With their sudden drops, hidden machinery, unpredictable currents and freezing, muscle-numbing water, reservoirs can be fatal for those who choose to ignore the warning signs
300 people lost their lives from accidentally drowning in reservoirs across the UK, that’s according to new research out today.
As alarming as these figures are, new research finds that over a third of people in the region would brave the reservoir waters if the weather is good. And young, impulsive, Brits aged 13-to-19 appear to be most keen on getting in a reservoir; not understanding the risks and dangers.
As with most things during youth, peer pressure is one the leading reasons why young people get into the water. Almost half of teenagers in the North West say that they have taken risks which could have been life changing, that they now regret. They also say that they have been pressured into doing things which have taken them outside of their comfort zones.
Fortunately, the data shows that the older you get, the more responsible you become, which is why it is imperative for parents and grandparents to educate younger members of their family on the dangers of swimming in reservoirs – and encourage youngsters not to.

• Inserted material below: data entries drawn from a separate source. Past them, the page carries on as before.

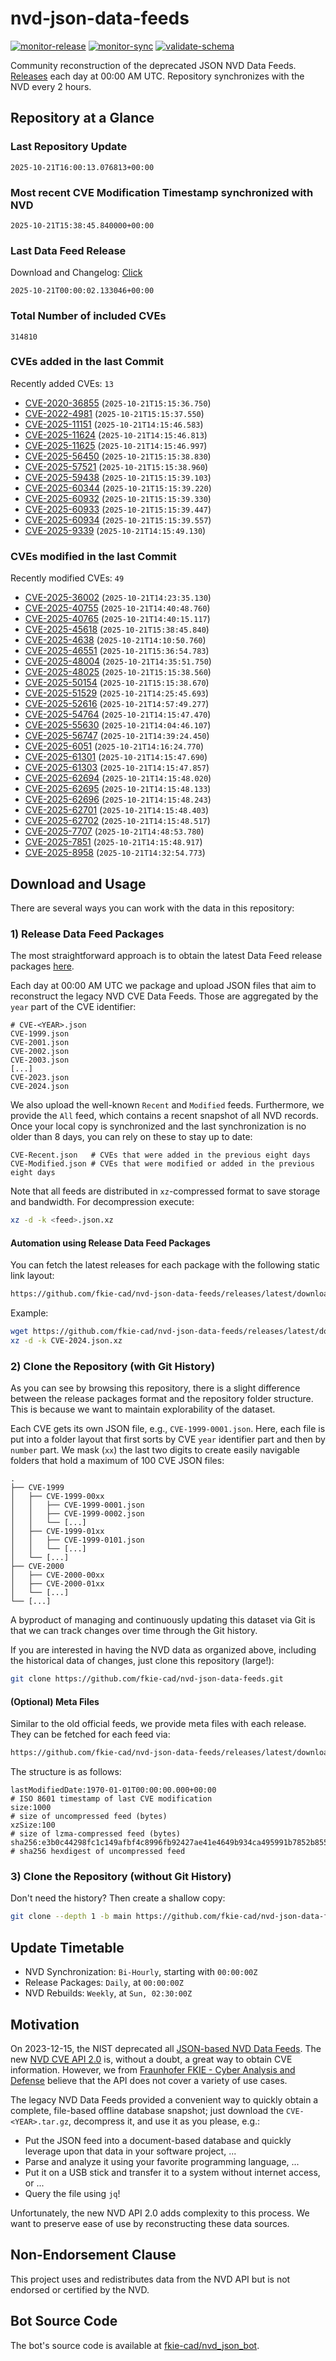 # nvd-json-data-feeds

[![monitor-release](https://github.com/fkie-cad/nvd-json-data-feeds/actions/workflows/monitor_release.yml/badge.svg)](https://github.com/fkie-cad/nvd-json-data-feeds/actions/workflows/monitor_release.yml)
[![monitor-sync](https://github.com/fkie-cad/nvd-json-data-feeds/actions/workflows/monitor_sync.yml/badge.svg)](https://github.com/fkie-cad/nvd-json-data-feeds/actions/workflows/monitor_sync.yml)
[![validate-schema](https://github.com/fkie-cad/nvd-json-data-feeds/actions/workflows/validate_schema.yml/badge.svg)](https://github.com/fkie-cad/nvd-json-data-feeds/actions/workflows/validate_schema.yml)

Community reconstruction of the deprecated JSON NVD Data Feeds.
[Releases](https://github.com/fkie-cad/nvd-json-data-feeds/releases/latest) each day at 00:00 AM UTC.
Repository synchronizes with the NVD every 2 hours.

## Repository at a Glance

### Last Repository Update

```plain
2025-10-21T16:00:13.076813+00:00
```

### Most recent CVE Modification Timestamp synchronized with NVD

```plain
2025-10-21T15:38:45.840000+00:00
```

### Last Data Feed Release

Download and Changelog: [Click](https://github.com/fkie-cad/nvd-json-data-feeds/releases/latest)

```plain
2025-10-21T00:00:02.133046+00:00
```

### Total Number of included CVEs

```plain
314810
```

### CVEs added in the last Commit

Recently added CVEs: `13`

- [CVE-2020-36855](CVE-2020/CVE-2020-368xx/CVE-2020-36855.json) (`2025-10-21T15:15:36.750`)
- [CVE-2022-4981](CVE-2022/CVE-2022-49xx/CVE-2022-4981.json) (`2025-10-21T15:15:37.550`)
- [CVE-2025-11151](CVE-2025/CVE-2025-111xx/CVE-2025-11151.json) (`2025-10-21T14:15:46.583`)
- [CVE-2025-11624](CVE-2025/CVE-2025-116xx/CVE-2025-11624.json) (`2025-10-21T14:15:46.813`)
- [CVE-2025-11625](CVE-2025/CVE-2025-116xx/CVE-2025-11625.json) (`2025-10-21T14:15:46.997`)
- [CVE-2025-56450](CVE-2025/CVE-2025-564xx/CVE-2025-56450.json) (`2025-10-21T15:15:38.830`)
- [CVE-2025-57521](CVE-2025/CVE-2025-575xx/CVE-2025-57521.json) (`2025-10-21T15:15:38.960`)
- [CVE-2025-59438](CVE-2025/CVE-2025-594xx/CVE-2025-59438.json) (`2025-10-21T15:15:39.103`)
- [CVE-2025-60344](CVE-2025/CVE-2025-603xx/CVE-2025-60344.json) (`2025-10-21T15:15:39.220`)
- [CVE-2025-60932](CVE-2025/CVE-2025-609xx/CVE-2025-60932.json) (`2025-10-21T15:15:39.330`)
- [CVE-2025-60933](CVE-2025/CVE-2025-609xx/CVE-2025-60933.json) (`2025-10-21T15:15:39.447`)
- [CVE-2025-60934](CVE-2025/CVE-2025-609xx/CVE-2025-60934.json) (`2025-10-21T15:15:39.557`)
- [CVE-2025-9339](CVE-2025/CVE-2025-93xx/CVE-2025-9339.json) (`2025-10-21T14:15:49.130`)


### CVEs modified in the last Commit

Recently modified CVEs: `49`

- [CVE-2025-36002](CVE-2025/CVE-2025-360xx/CVE-2025-36002.json) (`2025-10-21T14:23:35.130`)
- [CVE-2025-40755](CVE-2025/CVE-2025-407xx/CVE-2025-40755.json) (`2025-10-21T14:40:48.760`)
- [CVE-2025-40765](CVE-2025/CVE-2025-407xx/CVE-2025-40765.json) (`2025-10-21T14:40:15.117`)
- [CVE-2025-45618](CVE-2025/CVE-2025-456xx/CVE-2025-45618.json) (`2025-10-21T15:38:45.840`)
- [CVE-2025-4638](CVE-2025/CVE-2025-46xx/CVE-2025-4638.json) (`2025-10-21T14:10:50.760`)
- [CVE-2025-46551](CVE-2025/CVE-2025-465xx/CVE-2025-46551.json) (`2025-10-21T15:36:54.783`)
- [CVE-2025-48004](CVE-2025/CVE-2025-480xx/CVE-2025-48004.json) (`2025-10-21T14:35:51.750`)
- [CVE-2025-48025](CVE-2025/CVE-2025-480xx/CVE-2025-48025.json) (`2025-10-21T15:15:38.560`)
- [CVE-2025-50154](CVE-2025/CVE-2025-501xx/CVE-2025-50154.json) (`2025-10-21T15:15:38.670`)
- [CVE-2025-51529](CVE-2025/CVE-2025-515xx/CVE-2025-51529.json) (`2025-10-21T14:25:45.693`)
- [CVE-2025-52616](CVE-2025/CVE-2025-526xx/CVE-2025-52616.json) (`2025-10-21T14:57:49.277`)
- [CVE-2025-54764](CVE-2025/CVE-2025-547xx/CVE-2025-54764.json) (`2025-10-21T14:15:47.470`)
- [CVE-2025-55630](CVE-2025/CVE-2025-556xx/CVE-2025-55630.json) (`2025-10-21T14:04:46.107`)
- [CVE-2025-56747](CVE-2025/CVE-2025-567xx/CVE-2025-56747.json) (`2025-10-21T14:39:24.450`)
- [CVE-2025-6051](CVE-2025/CVE-2025-60xx/CVE-2025-6051.json) (`2025-10-21T14:16:24.770`)
- [CVE-2025-61301](CVE-2025/CVE-2025-613xx/CVE-2025-61301.json) (`2025-10-21T14:15:47.690`)
- [CVE-2025-61303](CVE-2025/CVE-2025-613xx/CVE-2025-61303.json) (`2025-10-21T14:15:47.857`)
- [CVE-2025-62694](CVE-2025/CVE-2025-626xx/CVE-2025-62694.json) (`2025-10-21T14:15:48.020`)
- [CVE-2025-62695](CVE-2025/CVE-2025-626xx/CVE-2025-62695.json) (`2025-10-21T14:15:48.133`)
- [CVE-2025-62696](CVE-2025/CVE-2025-626xx/CVE-2025-62696.json) (`2025-10-21T14:15:48.243`)
- [CVE-2025-62701](CVE-2025/CVE-2025-627xx/CVE-2025-62701.json) (`2025-10-21T14:15:48.403`)
- [CVE-2025-62702](CVE-2025/CVE-2025-627xx/CVE-2025-62702.json) (`2025-10-21T14:15:48.517`)
- [CVE-2025-7707](CVE-2025/CVE-2025-77xx/CVE-2025-7707.json) (`2025-10-21T14:48:53.780`)
- [CVE-2025-7851](CVE-2025/CVE-2025-78xx/CVE-2025-7851.json) (`2025-10-21T14:15:48.917`)
- [CVE-2025-8958](CVE-2025/CVE-2025-89xx/CVE-2025-8958.json) (`2025-10-21T14:32:54.773`)


## Download and Usage

There are several ways you can work with the data in this repository:

### 1) Release Data Feed Packages

The most straightforward approach is to obtain the latest Data Feed release packages [here](https://github.com/fkie-cad/nvd-json-data-feeds/releases/latest).

Each day at 00:00 AM UTC we package and upload JSON files that aim to reconstruct the legacy NVD CVE Data Feeds.
Those are aggregated by the `year` part of the CVE identifier:

```
# CVE-<YEAR>.json
CVE-1999.json
CVE-2001.json
CVE-2002.json
CVE-2003.json
[...]
CVE-2023.json
CVE-2024.json
```

We also upload the well-known `Recent` and `Modified` feeds.
Furthermore, we provide the `All` feed, which contains a recent snapshot of all NVD records.
Once your local copy is synchronized and the last synchronization is no older than 8 days, you can rely on these to stay up to date:

```plain
CVE-Recent.json   # CVEs that were added in the previous eight days
CVE-Modified.json # CVEs that were modified or added in the previous eight days
```

Note that all feeds are distributed in `xz`-compressed format to save storage and bandwidth.
For decompression execute:

```sh
xz -d -k <feed>.json.xz
```

#### Automation using Release Data Feed Packages

You can fetch the latest releases for each package with the following static link layout:

```sh
https://github.com/fkie-cad/nvd-json-data-feeds/releases/latest/download/CVE-<YEAR>.json.xz
```

Example:

```sh
wget https://github.com/fkie-cad/nvd-json-data-feeds/releases/latest/download/CVE-2024.json.xz
xz -d -k CVE-2024.json.xz
```

### 2) Clone the Repository (with Git History)

As you can see by browsing this repository, there is a slight difference between the release packages format and the repository folder structure.
This is because we want to maintain explorability of the dataset.

Each CVE gets its own JSON file, e.g., `CVE-1999-0001.json`.
Here, each file is put into a folder layout that first sorts by CVE `year` identifier part and then by `number` part.
We mask (`xx`) the last two digits to create easily navigable folders that hold a maximum of 100 CVE JSON files:

```plain
.
├── CVE-1999
│   ├── CVE-1999-00xx
│   │   ├── CVE-1999-0001.json
│   │   ├── CVE-1999-0002.json
│   │   └── [...]
│   ├── CVE-1999-01xx
│   │   ├── CVE-1999-0101.json
│   │   └── [...]
│   └── [...]
├── CVE-2000
│   ├── CVE-2000-00xx
│   ├── CVE-2000-01xx
│   └── [...]
└── [...]
```

A byproduct of managing and continuously updating this dataset via Git is that we can track changes over time through the Git history.

If you are interested in having the NVD data as organized above, including the historical data of changes, just clone this repository (large!):

```sh
git clone https://github.com/fkie-cad/nvd-json-data-feeds.git
```

#### (Optional) Meta Files

Similar to the old official feeds, we provide meta files with each release. They can be fetched for each feed via:

```sh
https://github.com/fkie-cad/nvd-json-data-feeds/releases/latest/download/CVE-<YEAR>.meta
```

The structure is as follows:

```plain
lastModifiedDate:1970-01-01T00:00:00.000+00:00                          # ISO 8601 timestamp of last CVE modification
size:1000                                                               # size of uncompressed feed (bytes)
xzSize:100                                                              # size of lzma-compressed feed (bytes)
sha256:e3b0c44298fc1c149afbf4c8996fb92427ae41e4649b934ca495991b7852b855 # sha256 hexdigest of uncompressed feed
```

### 3) Clone the Repository (without Git History)

Don't need the history? Then create a shallow copy:

```sh
git clone --depth 1 -b main https://github.com/fkie-cad/nvd-json-data-feeds.git
```


## Update Timetable

* NVD Synchronization: `Bi-Hourly`, starting with `00:00:00Z`
* Release Packages: `Daily`, at `00:00:00Z`
* NVD Rebuilds: `Weekly`, at `Sun, 02:30:00Z`


## Motivation

On 2023-12-15, the NIST deprecated all [JSON-based NVD Data Feeds](https://nvd.nist.gov/vuln/data-feeds#divRetirementBanner-1).
The new [NVD CVE API 2.0](https://nvd.nist.gov/developers/vulnerabilities) is, without a doubt, a great way to obtain CVE information.
However, we from [Fraunhofer FKIE - Cyber Analysis and Defense](https://www.fkie.fraunhofer.de/en/departments/cad.html) believe that the API does not cover a variety of use cases.

The legacy NVD Data Feeds provided a convenient way to quickly obtain a complete, file-based offline database snapshot; just download the `CVE-<YEAR>.tar.gz`, decompress it, and use it as you please, e.g.:

- Put the JSON feed into a document-based database and quickly leverage upon that data in your software project, ...
- Parse and analyze it using your favorite programming language, ...
- Put it on a USB stick and transfer it to a system without internet access, or ...
- Query the file using `jq`!

Unfortunately, the new NVD API 2.0 adds complexity to this process.
We want to preserve ease of use by reconstructing these data sources.

## Non-Endorsement Clause

This project uses and redistributes data from the NVD API but is not endorsed or certified by the NVD.

## Bot Source Code

The bot's source code is available at [fkie-cad/nvd\_json\_bot](https://github.com/fkie-cad/nvd_json_bot).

Water in reservoirs does not warm up with the weather – meaning you can receive ‘Cold Shock’ as you enter the water and the shock is strong enough to give you a heart attack. Reservoirs also have hidden currents, which can suck you under, and underwater machinery (which you can’t see) that can cause serious injury.
Matt Upton, United Utilities Water Catchment Manager said: “We don't want to stop people from having an adventurous summer. But there are much safer ways to get an adrenaline fix. While teenagers are the most likely to put themselves in harm’s way, we’ve seen adults and even parents with young children taking the plunge, not realising just how much danger they are in.”
Reservoirs with their sudden drops, hidden machinery, unpredictable currents and freezing, muscle-numbing water can be fatal for those who ignore the warning signs – the last thing you want is for a fun day out to turn into a tragedy.